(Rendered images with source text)
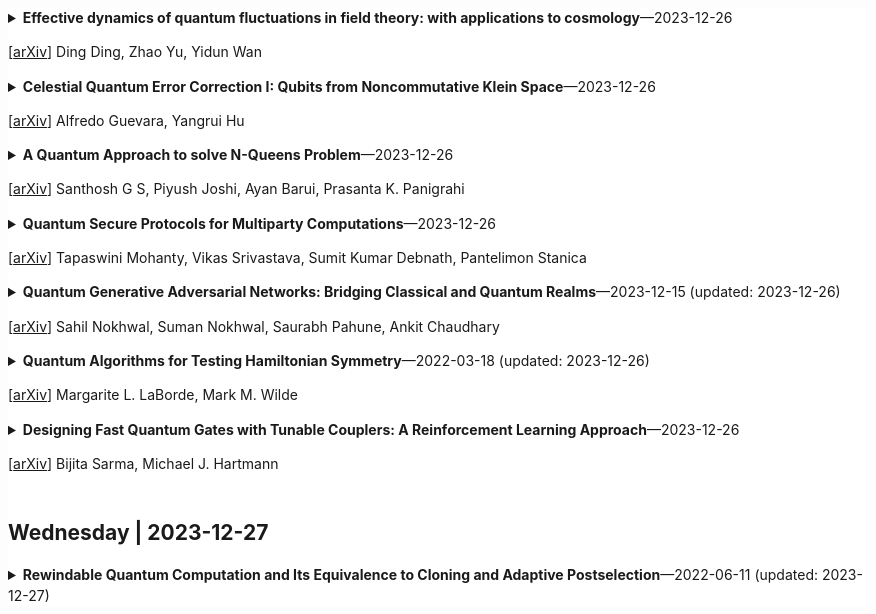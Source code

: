 
 </summary></details>

<details><summary> <b>Effective dynamics of quantum fluctuations in field theory: with applications to cosmology</b>—2023-12-26

 [[arXiv](http://arxiv.org/abs/2312.16295v1)] Ding Ding, Zhao Yu, Yidun Wan


 </summary></details>

<details><summary> <b>Celestial Quantum Error Correction I: Qubits from Noncommutative Klein Space</b>—2023-12-26

 [[arXiv](http://arxiv.org/abs/2312.16298v1)] Alfredo Guevara, Yangrui Hu


 </summary></details>

<details><summary> <b>A Quantum Approach to solve N-Queens Problem</b>—2023-12-26

 [[arXiv](http://arxiv.org/abs/2312.16312v1)] Santhosh G S, Piyush Joshi, Ayan Barui, Prasanta K. Panigrahi


 </summary></details>

<details><summary> <b>Quantum Secure Protocols for Multiparty Computations</b>—2023-12-26

 [[arXiv](http://arxiv.org/abs/2312.16318v1)] Tapaswini Mohanty, Vikas Srivastava, Sumit Kumar Debnath, Pantelimon Stanica


 </summary></details>

<details><summary> <b>Quantum Generative Adversarial Networks: Bridging Classical and Quantum Realms</b>—2023-12-15 (updated: 2023-12-26)

 [[arXiv](http://arxiv.org/abs/2312.09939v2)] Sahil Nokhwal, Suman Nokhwal, Saurabh Pahune, Ankit Chaudhary


 </summary></details>

<details><summary> <b>Quantum Algorithms for Testing Hamiltonian Symmetry</b>—2022-03-18 (updated: 2023-12-26)

 [[arXiv](http://arxiv.org/abs/2203.10017v6)] Margarite L. LaBorde, Mark M. Wilde


 </summary></details>

<details><summary> <b>Designing Fast Quantum Gates with Tunable Couplers: A Reinforcement Learning Approach</b>—2023-12-26

 [[arXiv](http://arxiv.org/abs/2312.16358v1)] Bijita Sarma, Michael J. Hartmann


 </summary></details>

## Wednesday | 2023-12-27

<details><summary> <b>Rewindable Quantum Computation and Its Equivalence to Cloning and Adaptive Postselection</b>—2022-06-11 (updated: 2023-12-27)
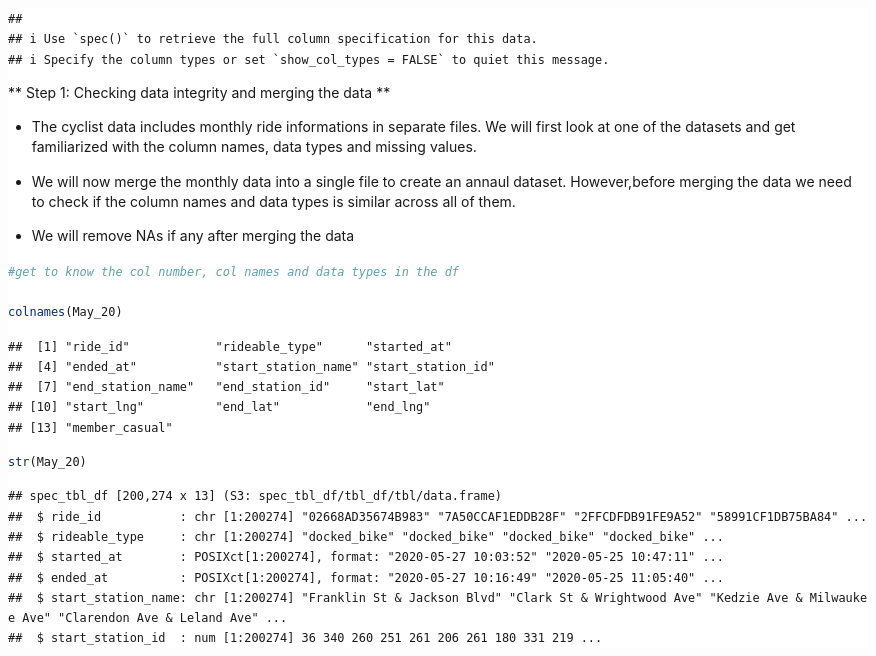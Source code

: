     ## 
    ## i Use `spec()` to retrieve the full column specification for this data.
    ## i Specify the column types or set `show_col_types = FALSE` to quiet this message.

\*\* Step 1: Checking data integrity and merging the data \*\*

-   The cyclist data includes monthly ride informations in separate
    files. We will first look at one of the datasets and get
    familiarized with the column names, data types and missing values.

-   We will now merge the monthly data into a single file to create an
    annaul dataset. However,before merging the data we need to check if
    the column names and data types is similar across all of them.

-   We will remove NAs if any after merging the data

``` r
#get to know the col number, col names and data types in the df

colnames(May_20)
```

    ##  [1] "ride_id"            "rideable_type"      "started_at"        
    ##  [4] "ended_at"           "start_station_name" "start_station_id"  
    ##  [7] "end_station_name"   "end_station_id"     "start_lat"         
    ## [10] "start_lng"          "end_lat"            "end_lng"           
    ## [13] "member_casual"

``` r
str(May_20)
```

    ## spec_tbl_df [200,274 x 13] (S3: spec_tbl_df/tbl_df/tbl/data.frame)
    ##  $ ride_id           : chr [1:200274] "02668AD35674B983" "7A50CCAF1EDDB28F" "2FFCDFDB91FE9A52" "58991CF1DB75BA84" ...
    ##  $ rideable_type     : chr [1:200274] "docked_bike" "docked_bike" "docked_bike" "docked_bike" ...
    ##  $ started_at        : POSIXct[1:200274], format: "2020-05-27 10:03:52" "2020-05-25 10:47:11" ...
    ##  $ ended_at          : POSIXct[1:200274], format: "2020-05-27 10:16:49" "2020-05-25 11:05:40" ...
    ##  $ start_station_name: chr [1:200274] "Franklin St & Jackson Blvd" "Clark St & Wrightwood Ave" "Kedzie Ave & Milwaukee Ave" "Clarendon Ave & Leland Ave" ...
    ##  $ start_station_id  : num [1:200274] 36 340 260 251 261 206 261 180 331 219 ...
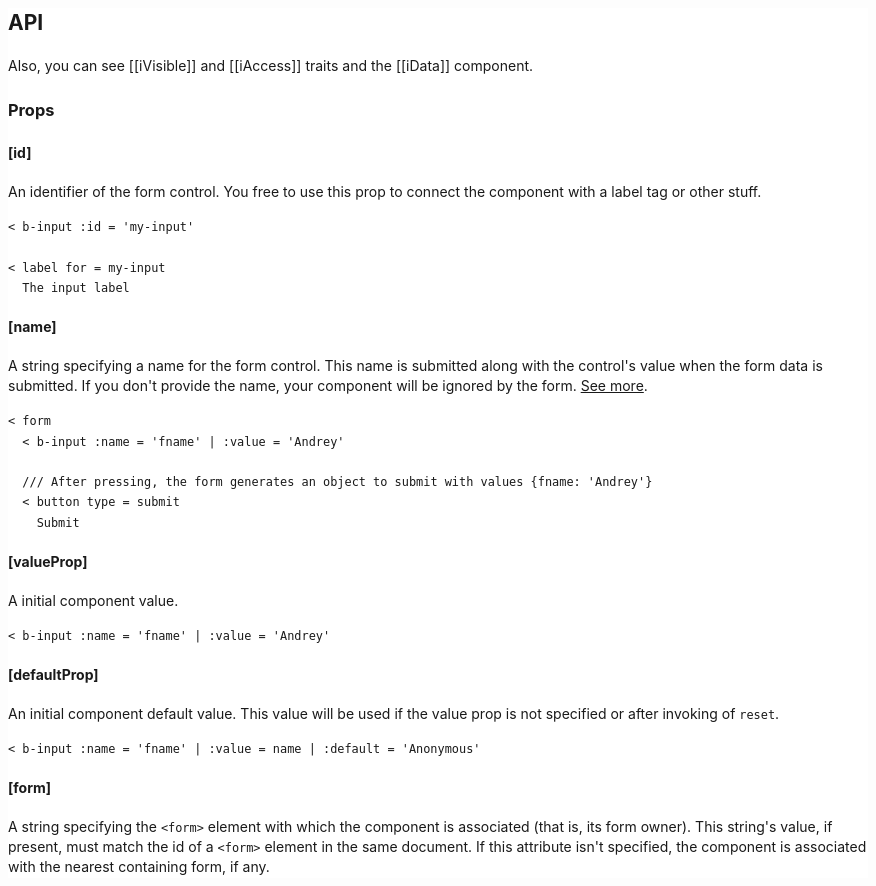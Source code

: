 ## API

Also, you can see [[iVisible]] and [[iAccess]] traits and the [[iData]] component.

### Props

#### [id]

An identifier of the form control.
You free to use this prop to connect the component with a label tag or other stuff.

```
< b-input :id = 'my-input'

< label for = my-input
  The input label
```

#### [name]

A string specifying a name for the form control.
This name is submitted along with the control's value when the form data is submitted.
If you don't provide the name, your component will be ignored by the form.
[See more](https://developer.mozilla.org/en-US/docs/Web/HTML/Element/input#htmlattrdefname).

```
< form
  < b-input :name = 'fname' | :value = 'Andrey'

  /// After pressing, the form generates an object to submit with values {fname: 'Andrey'}
  < button type = submit
    Submit
```

#### [valueProp]

A initial component value.

```
< b-input :name = 'fname' | :value = 'Andrey'
```

#### [defaultProp]

An initial component default value.
This value will be used if the value prop is not specified or after invoking of `reset`.

```
< b-input :name = 'fname' | :value = name | :default = 'Anonymous'
```

#### [form]

A string specifying the `<form>` element with which the component is associated (that is, its form owner).
This string's value, if present, must match the id of a `<form>` element in the same document.
If this attribute isn't specified, the component is associated with the nearest containing form, if any.
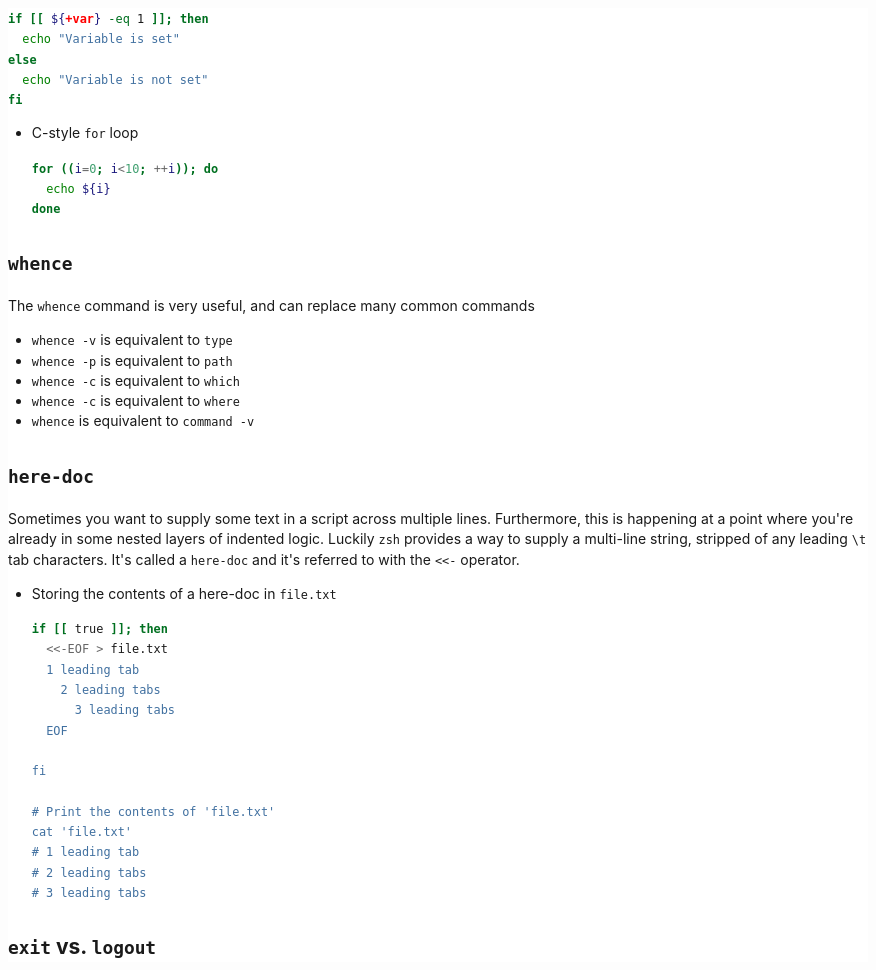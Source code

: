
   ```sh
  if [[ ${+var} -eq 1 ]]; then
    echo "Variable is set"
  else
    echo "Variable is not set"
  fi
  ```

* C-style `for` loop

  ```sh
  for ((i=0; i<10; ++i)); do
    echo ${i}
  done
  ```

## `whence`

The `whence` command is very useful, and can replace many common commands

* `whence -v` is equivalent to `type`
* `whence -p` is equivalent to `path`
* `whence -c` is equivalent to `which`
* `whence -c` is equivalent to  `where`
* `whence` is equivalent to `command -v`

## `here-doc`

Sometimes you want to supply some text in a script across multiple lines. Furthermore, this is happening at a point where you're already in some nested layers of indented logic. Luckily `zsh` provides a way to supply a multi-line string, stripped of any leading `\t` tab characters. It's called a `here-doc` and it's referred to with the `<<-` operator.

* Storing the contents of a here-doc in `file.txt`

  ```sh
  if [[ true ]]; then
    <<-EOF > file.txt
    1 leading tab
      2 leading tabs
        3 leading tabs
    EOF

  fi

  # Print the contents of 'file.txt'
  cat 'file.txt'
  # 1 leading tab
  # 2 leading tabs
  # 3 leading tabs
  ```

## `exit` vs. `logout`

→ **WHAT NEEDS TO BE DONE**: Only lines holding the word "echo" belong in the answer; copy all of them from the records.

→ **ANSWER BELOW**:
    echo "Variable is set"
    echo "Variable is not set"
    echo ${i}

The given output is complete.